Action item: Below are records to write out exactly; drop the pictures when you do.

═════ Materials provided ═════

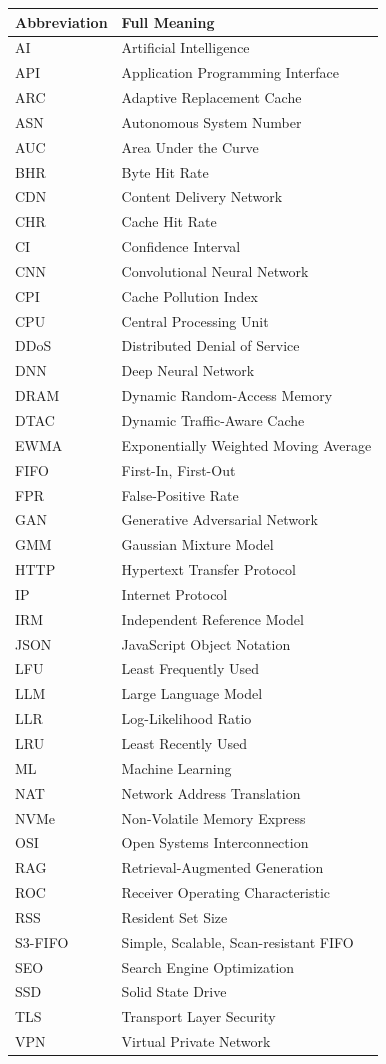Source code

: \documentclass[12pt,a4paper]{report}
\begin{document}
\begin{longtable}{@{}ll}
\textbf{Abbreviation} & \textbf{Full Meaning} \\
\endhead
AI & Artificial Intelligence \\
API & Application Programming Interface \\
ARC & Adaptive Replacement Cache \\
ASN & Autonomous System Number \\
AUC & Area Under the Curve \\
BHR & Byte Hit Rate \\
CDN & Content Delivery Network \\
CHR & Cache Hit Rate \\
CI & Confidence Interval \\
CNN & Convolutional Neural Network \\
CPI & Cache Pollution Index \\
CPU & Central Processing Unit \\
DDoS & Distributed Denial of Service \\
DNN & Deep Neural Network \\
DRAM & Dynamic Random-Access Memory \\
DTAC & Dynamic Traffic-Aware Cache \\
EWMA & Exponentially Weighted Moving Average \\
FIFO & First-In, First-Out \\
FPR & False-Positive Rate \\
GAN & Generative Adversarial Network \\
GMM & Gaussian Mixture Model \\
HTTP & Hypertext Transfer Protocol \\
IP & Internet Protocol \\
IRM & Independent Reference Model \\
JSON & JavaScript Object Notation \\
LFU & Least Frequently Used \\
LLM & Large Language Model \\
LLR & Log-Likelihood Ratio \\
LRU & Least Recently Used \\
ML & Machine Learning \\
NAT & Network Address Translation \\
NVMe & Non-Volatile Memory Express \\
OSI & Open Systems Interconnection \\
RAG & Retrieval-Augmented Generation \\
ROC & Receiver Operating Characteristic \\
RSS & Resident Set Size \\
S3-FIFO & Simple, Scalable, Scan-resistant FIFO \\
SEO & Search Engine Optimization \\
SSD & Solid State Drive \\
TLS & Transport Layer Security \\
VPN & Virtual Private Network \\
\end{longtable}
\newpage
\end{document}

═════

Exercise output:
Source code

: \documentclass[12pt,a4paper]{report}
\begin{document}
\begin{longtable}{@{}ll}
\textbf{Abbreviation} & \textbf{Full Meaning} \\
\endhead
AI & Artificial Intelligence \\
API & Application Programming Interface \\
ARC & Adaptive Replacement Cache \\
ASN & Autonomous System Number \\
AUC & Area Under the Curve \\
BHR & Byte Hit Rate \\
CDN & Content Delivery Network \\
CHR & Cache Hit Rate \\
CI & Confidence Interval \\
CNN & Convolutional Neural Network \\
CPI & Cache Pollution Index \\
CPU & Central Processing Unit \\
DDoS & Distributed Denial of Service \\
DNN & Deep Neural Network \\
DRAM & Dynamic Random-Access Memory \\
DTAC & Dynamic Traffic-Aware Cache \\
EWMA & Exponentially Weighted Moving Average \\
FIFO & First-In, First-Out \\
FPR & False-Positive Rate \\
GAN & Generative Adversarial Network \\
GMM & Gaussian Mixture Model \\
HTTP & Hypertext Transfer Protocol \\
IP & Internet Protocol \\
IRM & Independent Reference Model \\
JSON & JavaScript Object Notation \\
LFU & Least Frequently Used \\
LLM & Large Language Model \\
LLR & Log-Likelihood Ratio \\
LRU & Least Recently Used \\
ML & Machine Learning \\
NAT & Network Address Translation \\
NVMe & Non-Volatile Memory Express \\
OSI & Open Systems Interconnection \\
RAG & Retrieval-Augmented Generation \\
ROC & Receiver Operating Characteristic \\
RSS & Resident Set Size \\
S3-FIFO & Simple, Scalable, Scan-resistant FIFO \\
SEO & Search Engine Optimization \\
SSD & Solid State Drive \\
TLS & Transport Layer Security \\
VPN & Virtual Private Network \\
\end{longtable}
\newpage
\end{document}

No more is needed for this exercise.